The Manyness of Religions in America
In America, blacks preserved a number of their religious customs and practices. More importantly in the long run, they continued to look at the world according to religious categories that Africa had given them. They mixed ordinary and extraordinary religion in tales of Tricksters like Brer Rabbit and in conjure. As they encountered Christianity, a few blacks became Roman Catholics, but -- after a slow start -- the largest number became Protestants. In the "invisible institution," these black Protestants created a religion of their own. They found sacred space in public praise houses or in secret hush harbors, and they created sacred time with sermons, spirituals, ring shouts, and various other rituals. As converts who proclaimed they had been "struck dead" by the power of God, blacks both affirmed and overcame the involuntary condition of slavery to express a sense of spiritual freedom.

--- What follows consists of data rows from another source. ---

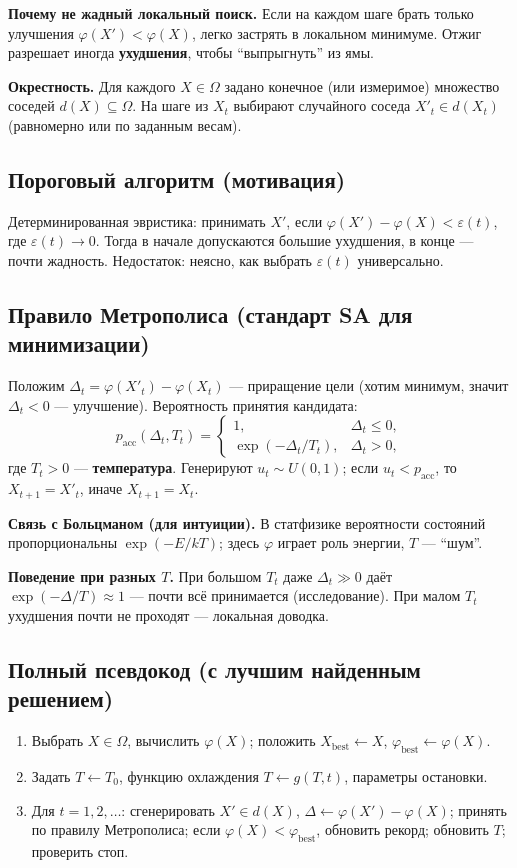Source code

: \documentclass[12pt,a4paper]{article}
\begin{document}
\textbf{Почему не жадный локальный поиск.} Если на каждом шаге брать только улучшения \(\varphi(X')<\varphi(X)\), легко застрять в локальном минимуме. Отжиг разрешает иногда \textbf{ухудшения}, чтобы ``выпрыгнуть'' из ямы.

\textbf{Окрестность.} Для каждого \(X\in\Omega\) задано конечное (или измеримое) множество соседей \(d(X)\subseteq\Omega\). На шаге из \(X_t\) выбирают случайного соседа \(X'_t\in d(X_t)\) (равномерно или по заданным весам).

\subsection{Пороговый алгоритм (мотивация)}
Детерминированная эвристика: принимать \(X'\), если \(\varphi(X')-\varphi(X)<\varepsilon(t)\), где \(\varepsilon(t)\to0\). Тогда в начале допускаются большие ухудшения, в конце --- почти жадность. Недостаток: неясно, как выбрать \(\varepsilon(t)\) универсально.

\subsection{Правило Метрополиса (стандарт SA для минимизации)}
Положим \(\Delta_t=\varphi(X'_t)-\varphi(X_t)\) --- приращение цели (хотим минимум, значит \(\Delta_t<0\) --- улучшение). Вероятность принятия кандидата:
\[
  p_{\mathrm{acc}}(\Delta_t,T_t)=
  \begin{cases}
    1, & \Delta_t\le 0,\\[2mm]
    \exp(-\Delta_t/T_t), & \Delta_t>0,
  \end{cases}
\]
где \(T_t>0\) --- \textbf{температура}. Генерируют \(u_t\sim U(0,1)\); если \(u_t<p_{\mathrm{acc}}\), то \(X_{t+1}=X'_t\), иначе \(X_{t+1}=X_t\).

\textbf{Связь с Больцманом (для интуиции).} В статфизике вероятности состояний пропорциональны \(\exp(-E/kT)\); здесь \(\varphi\) играет роль энергии, \(T\) --- ``шум''.

\textbf{Поведение при разных \(T\).} При большом \(T_t\) даже \(\Delta_t\gg0\) даёт \(\exp(-\Delta/T)\approx 1\) --- почти всё принимается (исследование). При малом \(T_t\) ухудшения почти не проходят --- локальная доводка.

\subsection{Полный псевдокод (с лучшим найденным решением)}
\begin{enumerate}
  \item Выбрать \(X\in\Omega\), вычислить \(\varphi(X)\); положить \(X_{\mathrm{best}}\leftarrow X\), \(\varphi_{\mathrm{best}}\leftarrow\varphi(X)\).
  \item Задать \(T\leftarrow T_0\), функцию охлаждения \(T\leftarrow g(T,t)\), параметры остановки.
  \item Для \(t=1,2,\ldots\): сгенерировать \(X'\in d(X)\), \(\Delta\leftarrow\varphi(X')-\varphi(X)\); принять по правилу Метрополиса; если \(\varphi(X)<\varphi_{\mathrm{best}}\), обновить рекорд; обновить \(T\); проверить стоп.
\end{enumerate}
\end{document}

Meanwhile, in the early nineteenth century, free blacks organized in the African Methodist Episcopal Church and in what became known as the African Methodist Episcopal Zion Church. Under Baptist polity, some enslaved blacks in the South also controlled their churches to a degree. After the Civil War, a series of independent black churches came into existence, and by the twentieth century a religion of blackness was growing among African-American people. A nation within the nation, blacks had already tumed to a black Jesus in the northern cities where they belonged to various holiness and pentecostal churches. In numerous smaller movements, they honored blackness in their devotion to black charismatic leaders and to ideologies of chosenness such as those provided by the Nation of Islam. In the civil rights movement of the sixties and the creation of a black theology, the late twentieth century contributed newer versions of the religion of blackness. Meanwhile, in both American-born and immigrant-derived forms of spiritual practice, blacks engaged in prolific expressions of religious combination. Even as blacks combined, in some ways, with other Americans, though, the boundaries between themselves and the white world were still carefully drawn. African Americans continued to mingle ordinary and extraordinary religion in a separate black center.

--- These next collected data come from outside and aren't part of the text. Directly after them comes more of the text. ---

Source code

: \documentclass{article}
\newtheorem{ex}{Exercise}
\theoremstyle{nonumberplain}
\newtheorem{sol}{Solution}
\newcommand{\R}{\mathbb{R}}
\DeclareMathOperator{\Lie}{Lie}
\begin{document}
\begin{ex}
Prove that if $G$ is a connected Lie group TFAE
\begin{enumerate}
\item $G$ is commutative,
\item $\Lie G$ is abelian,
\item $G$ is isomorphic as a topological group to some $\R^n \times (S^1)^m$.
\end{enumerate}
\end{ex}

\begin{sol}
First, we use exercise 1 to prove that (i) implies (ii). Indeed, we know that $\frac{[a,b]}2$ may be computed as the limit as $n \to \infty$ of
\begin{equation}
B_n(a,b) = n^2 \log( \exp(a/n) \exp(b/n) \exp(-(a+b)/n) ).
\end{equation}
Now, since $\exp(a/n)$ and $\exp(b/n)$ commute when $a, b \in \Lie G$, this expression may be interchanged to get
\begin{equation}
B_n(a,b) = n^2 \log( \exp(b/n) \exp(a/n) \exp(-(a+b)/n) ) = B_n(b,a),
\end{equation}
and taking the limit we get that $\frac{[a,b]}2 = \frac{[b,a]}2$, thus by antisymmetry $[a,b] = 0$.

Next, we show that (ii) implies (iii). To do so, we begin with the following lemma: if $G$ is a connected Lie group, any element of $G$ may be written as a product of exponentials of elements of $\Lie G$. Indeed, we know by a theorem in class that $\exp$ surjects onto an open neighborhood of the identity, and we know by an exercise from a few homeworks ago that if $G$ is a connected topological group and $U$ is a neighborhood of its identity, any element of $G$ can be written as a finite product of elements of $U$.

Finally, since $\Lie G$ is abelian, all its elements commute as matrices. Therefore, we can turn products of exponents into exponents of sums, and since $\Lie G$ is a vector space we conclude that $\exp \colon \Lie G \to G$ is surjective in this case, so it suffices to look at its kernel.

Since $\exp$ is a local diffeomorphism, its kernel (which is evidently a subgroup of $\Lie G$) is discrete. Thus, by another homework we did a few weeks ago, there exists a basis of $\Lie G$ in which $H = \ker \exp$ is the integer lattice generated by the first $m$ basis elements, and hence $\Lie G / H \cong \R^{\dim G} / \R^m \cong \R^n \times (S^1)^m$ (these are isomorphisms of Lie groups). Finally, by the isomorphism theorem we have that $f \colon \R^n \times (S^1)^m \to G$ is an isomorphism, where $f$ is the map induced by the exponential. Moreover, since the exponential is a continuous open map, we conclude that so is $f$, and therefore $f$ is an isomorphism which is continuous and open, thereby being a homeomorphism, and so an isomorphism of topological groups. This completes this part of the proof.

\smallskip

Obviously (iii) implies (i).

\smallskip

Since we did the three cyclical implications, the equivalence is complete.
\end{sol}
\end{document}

Yet in the United States, there were other centers and other hopes. As
the slaves had been describing their visions of paradise and their children
had looked for ways to begin to build more modest versions on earth, some
Americans had staked a claim to their piece of a heavenly landscape. Nineteenth-century
new religions grew out of the visions of their founders. To imagine in the
United States seemed to mean to create and to construct.